43 % de la production agricole française part à l'étranger

La France est l’un des plus grands producteurs agricoles d’Europe et le sixième exportateur mondial de produits agricoles et agroalimentaires, avec une part de marché de 4,6 % (derrière les États-Unis, le Brésil, les Pays-Bas, l’Allemagne et la Chine). Avec 28 millions d’hectares agricoles, elle possède en théorie 130 % de potentiel nourricier, soit largement de quoi assurer son autosuffisance alimentaire.  Mais en pratique, une large part de ces terres est utilisée pour nourrir d’autres nations. En effet, selon le rapport de Terre de Liens intitulé Souveraineté alimentaire : un scandale made in France, 43 % de la surface agricole utilisée est consacrée aux exportations. Philippe Pointereau, président de Terre de Liens, tire la sonnette d'alarme : « un pays dont l’agriculture est commandée par les marchés internationaux a perdu sa souveraineté alimentaire ».

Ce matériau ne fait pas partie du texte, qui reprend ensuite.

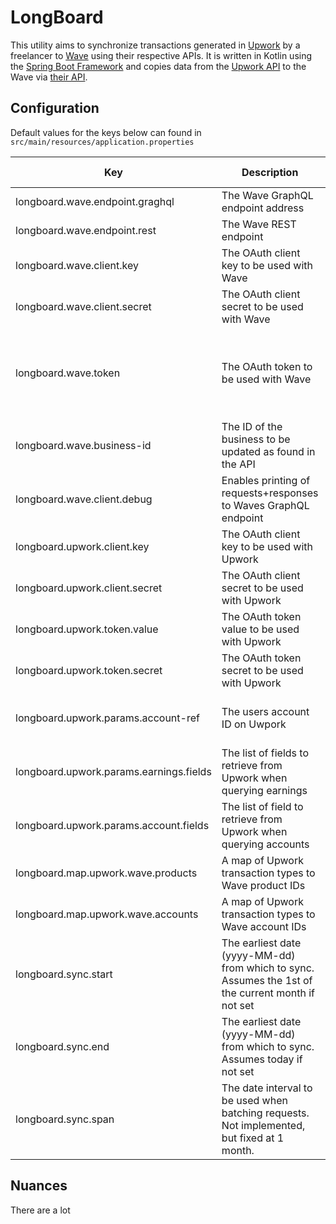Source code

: # LongBoard
This utility aims to synchronize transactions generated in [Upwork](https://www.upwork.com/ab/find-work/) by a 
freelancer to [Wave](https://www.waveapps.com) using their respective APIs.
It is written in Kotlin using the [Spring Boot Framework](https://spring.io/projects/spring-boot) and copies data 
from the [Upwork API](https://developers.upwork.com/) 
to the Wave via [their API](https://developer.waveapps.com/hc/en-us).

## Configuration

Default values for the keys below can found in `src/main/resources/application.properties`

Key | Description | Type | Where to find it |
--- | --- | --- | --- |
longboard.wave.endpoint.graghql | The Wave GraphQL endpoint address | String | Wave API Documentation |
longboard.wave.endpoint.rest | The Wave REST endpoint | String | Wave API Documentation |
longboard.wave.client.key | The OAuth client key to be used with Wave | String | Wave developer portal |
longboard.wave.client.secret | The OAuth client secret to be used with Wave | String | Wave developer portal |
longboard.wave.token | The OAuth token to be used with Wave | String | By manually authorizing the OAuth client above. See Wave developer portal |
longboard.wave.business-id | The ID of the business to be updated as found in the API | String | This needs to be manually retrieved via the API |
longboard.wave.client.debug | Enables printing of requests+responses to Waves GraphQL endpoint | Boolean | |
longboard.upwork.client.key | The OAuth client key to be used with Upwork | String | Upwork Developer Portal |
longboard.upwork.client.secret | The OAuth client secret to be used with Upwork | String | Upwork Developer Portal |
longboard.upwork.token.value | The OAuth token value to be used with Upwork | String |  Upwork Developer Portal |
longboard.upwork.token.secret | The OAuth token secret to be used with Upwork | String |  Upwork Developer Portal |
longboard.upwork.params.account-ref | The users account ID on Uwpork |  String | Must be manually retrieved from the API |
longboard.upwork.params.earnings.fields | The list of fields to retrieve from Upwork when querying earnings | Comma Separated Values | See Upwork earning report endpoint |
longboard.upwork.params.account.fields | The list of field to retrieve from Upwork when querying accounts | Comma Separated Values | See upwork accounting endpoint |
longboard.map.upwork.wave.products | A map of Upwork transaction types to Wave product IDs | Map | Between the Upwork and Wave APIs |
longboard.map.upwork.wave.accounts | A map of Upwork transaction types to Wave account IDs | Map | Between the Upwork and Wave APIs |
longboard.sync.start | The earliest date (yyyy-MM-dd) from which to sync. Assumes the 1st of the current month if not set | String | |
longboard.sync.end | The earliest date (yyyy-MM-dd) from which to sync. Assumes today if not set | String | |
longboard.sync.span | The date interval to be used when batching requests. Not implemented, but fixed at 1 month. | String | |

## Nuances
There are a lot
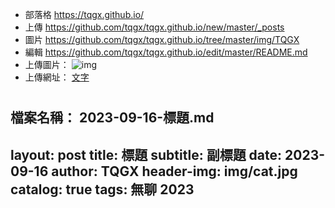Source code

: - 部落格 https://tqgx.github.io/ 
- 上傳 https://github.com/tqgx/tqgx.github.io/new/master/_posts
- 圖片 https://github.com/tqgx/tqgx.github.io/tree/master/img/TQGX
- 編輯 https://github.com/tqgx/tqgx.github.io/edit/master/README.md
- 上傳圖片： ![img](網址)
- 上傳網址： [文字](網址) 


#

檔案名稱：
2023-09-16-標題.md
---
layout:     post
title:      標題 
subtitle:   副標題
date:       2023-09-16
author:     TQGX
header-img: img/cat.jpg
catalog:   true
tags: 無聊 2023
---

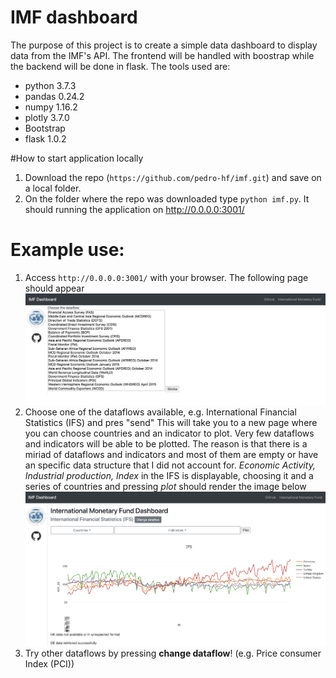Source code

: # IMF dashboard
The purpose of this project is to create a simple data dashboard to display data from the IMF's API. The frontend will be 
handled with boostrap while the backend will be done in flask. 
The tools used are:

* python 3.7.3
* pandas 0.24.2
* numpy 1.16.2
* plotly 3.7.0
* Bootstrap
* flask 1.0.2


#How to start application locally
1. Download the repo (`https://github.com/pedro-hf/imf.git`) and save on a local folder.
2. On the folder where the repo was downloaded type `python imf.py`. It should running the application on http://0.0.0.0:3001/

# Example use:
1. Access `http://0.0.0.0:3001/` with your browser. The following page should appear
![](imfapp/static/img/screenshot2.png)
2. Choose one of the dataflows available, e.g. International Financial Statistics (IFS) and pres "send" This will take you
to a new page where you can choose countries and an indicator to plot. Very few dataflows and indicators will be able to be 
plotted. The reason is that there is a miriad of dataflows and indicators and most of them are empty or have an specific data
structure that I did not account for. _Economic Activity, Industrial production, Index_ in the IFS is displayable, choosing it
and a series of countries and pressing _plot_ should render the image below
![](imfapp/static/img/screenshot1.png)
3. Try other dataflows by pressing __change dataflow__! (e.g. Price consumer Index (PCI))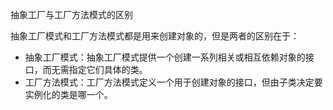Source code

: 抽象工厂与工厂方法模式的区别

抽象工厂模式和工厂方法模式都是用来创建对象的，但是两者的区别在于：

- 抽象工厂模式：抽象工厂模式提供一个创建一系列相关或相互依赖对象的接口，而无需指定它们具体的类。
- 工厂方法模式：工厂方法模式定义一个用于创建对象的接口，但由子类决定要实例化的类是哪一个。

D'autre part, le rapport souligne que le modèle de répartition des terres agricoles françaises, issu notamment des SAFER (Sociétés d'aménagement foncier et d'établissement rural), de la loi GFAI (groupement foncier agricole d'investissement) ou encore des CDOA (Commission départementale d'orientation de l'agriculture), généralement soutenu par des membres de la FNSEA, favorise l'agriculture spécialisée, et surtout, l'accaparement des terres agricoles par des investisseurs fonciers. Une aberration pour la Fondation Terre de Liens qui ne manque pas de rappeler que huit millions de personnes vivent en situation de précarité alimentaire en France, et que près d'un tiers des ménages agricoles vivent sous le seuil de pauvreté.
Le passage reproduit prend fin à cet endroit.